> _Problem description_: Copy the data that follows exactly as it is, excluding all pictures.

[Dataset excerpts]
# # # # # # #

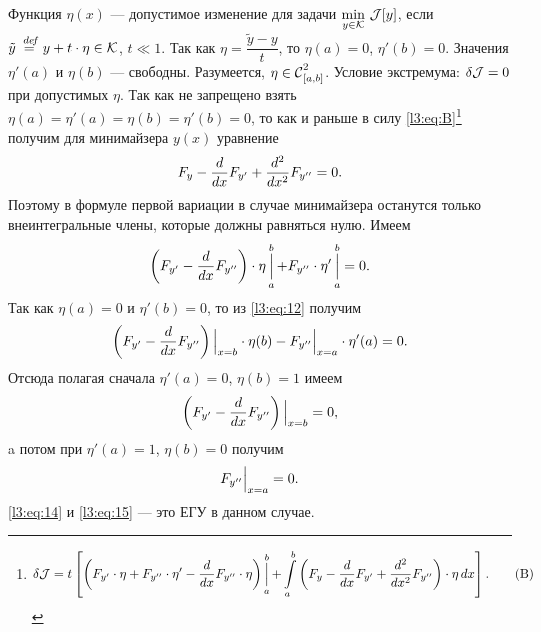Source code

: Функция $\eta(x)$ --- допустимое изменение для задачи $\min\limits_{y\in\K}\,\J[y]$, если $\tilde{y}\eqdef y+t\cdot\eta\in\K$, $t\ll1$. Так как $\eta=\dfrac{\tilde{y}-y}{t}$, то $\eta(a)=0$, $\eta'(b)=0$. Значения $\eta'(a)$ и $\eta(b)$ --- свободны. Разумеется, $\eta\in\Cfn[{[a,b]}]{2}$. Условие экстремума: $\delta\J=0$ при допустимых $\eta$. Так как не запрещено взять $\eta(a)=\eta'(a)=\eta(b)=\eta'(b)=0$, то как и раньше в силу \eqref{l3:eq:B}\footnote{\begin{equation*}
		\hfill\delta\J=t\left[\left(F_{y'}\cdot\eta+F_{y''}\cdot\eta'-\der{}{x}F_{y''}\cdot\eta\right)\mathop{\Big|}\limits_a^b+\int\limits_a^b\left(F_{y}-\der{}{x}F_{y'}+\dder{}{x}F_{y''}\right)\cdot\eta\,dx\right].\hfill\tag{B}
\end{equation*}} получим для минимайзера $y(x)$ уравнение
\begin{equation*}
	\hfill F_y-\der{}{x}F_{y'}+\dder{}{x}F_{y''}=0.\hfill
\end{equation*}
Поэтому в формуле первой вариации в случае минимайзера останутся только внеинтегральные члены, которые должны равняться нулю. Имеем
\begin{equation}
	\label{l3:eq:12}
	\hfill\left(F_{y'}-\der{}{x}F_{y''}\right)\cdot\eta\mathop{\Big|}\limits_a^b+F_{y''}\cdot\eta'\mathop{\Big|}\limits_a^b=0.\hfill
\end{equation}
Так как $\eta(a)=0$ и $\eta'(b)=0$, то из \eqref{l3:eq:12} получим
\begin{equation}
	\label{l3:eq:13}
	\hfill\left(F_{y'}-\der{}{x}F_{y''}\right)\Big|_{x=b}\cdot\eta(b)-F_{y''}\Big|_{x=a}\cdot\eta'(a)=0.\hfill
\end{equation}
Отсюда полагая сначала $\eta'(a)=0$, $\eta(b)=1$ имеем
\begin{equation}
	\label{l3:eq:14}
	\hfill\left(F_{y'}-\der{}{x}F_{y''}\right)\Big|_{x=b}=0,\hfill
\end{equation}
a потом при $\eta'(a)=1$, $\eta(b)=0$ получим 
\begin{equation}
	\label{l3:eq:15}
	\hfill F_{y''}\Big|_{x=a}=0.\hfill
\end{equation}
\eqref{l3:eq:14} и \eqref{l3:eq:15} --- это ЕГУ в данном случае.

# # # # # # #

> _Final answer_:
Source code

: Функция $\eta(x)$ --- допустимое изменение для задачи $\min\limits_{y\in\K}\,\J[y]$, если $\tilde{y}\eqdef y+t\cdot\eta\in\K$, $t\ll1$. Так как $\eta=\dfrac{\tilde{y}-y}{t}$, то $\eta(a)=0$, $\eta'(b)=0$. Значения $\eta'(a)$ и $\eta(b)$ --- свободны. Разумеется, $\eta\in\Cfn[{[a,b]}]{2}$. Условие экстремума: $\delta\J=0$ при допустимых $\eta$. Так как не запрещено взять $\eta(a)=\eta'(a)=\eta(b)=\eta'(b)=0$, то как и раньше в силу \eqref{l3:eq:B}\footnote{\begin{equation*}
		\hfill\delta\J=t\left[\left(F_{y'}\cdot\eta+F_{y''}\cdot\eta'-\der{}{x}F_{y''}\cdot\eta\right)\mathop{\Big|}\limits_a^b+\int\limits_a^b\left(F_{y}-\der{}{x}F_{y'}+\dder{}{x}F_{y''}\right)\cdot\eta\,dx\right].\hfill\tag{B}
\end{equation*}} получим для минимайзера $y(x)$ уравнение
\begin{equation*}
	\hfill F_y-\der{}{x}F_{y'}+\dder{}{x}F_{y''}=0.\hfill
\end{equation*}
Поэтому в формуле первой вариации в случае минимайзера останутся только внеинтегральные члены, которые должны равняться нулю. Имеем
\begin{equation}
	\label{l3:eq:12}
	\hfill\left(F_{y'}-\der{}{x}F_{y''}\right)\cdot\eta\mathop{\Big|}\limits_a^b+F_{y''}\cdot\eta'\mathop{\Big|}\limits_a^b=0.\hfill
\end{equation}
Так как $\eta(a)=0$ и $\eta'(b)=0$, то из \eqref{l3:eq:12} получим
\begin{equation}
	\label{l3:eq:13}
	\hfill\left(F_{y'}-\der{}{x}F_{y''}\right)\Big|_{x=b}\cdot\eta(b)-F_{y''}\Big|_{x=a}\cdot\eta'(a)=0.\hfill
\end{equation}
Отсюда полагая сначала $\eta'(a)=0$, $\eta(b)=1$ имеем
\begin{equation}
	\label{l3:eq:14}
	\hfill\left(F_{y'}-\der{}{x}F_{y''}\right)\Big|_{x=b}=0,\hfill
\end{equation}
a потом при $\eta'(a)=1$, $\eta(b)=0$ получим 
\begin{equation}
	\label{l3:eq:15}
	\hfill F_{y''}\Big|_{x=a}=0.\hfill
\end{equation}
\eqref{l3:eq:14} и \eqref{l3:eq:15} --- это ЕГУ в данном случае.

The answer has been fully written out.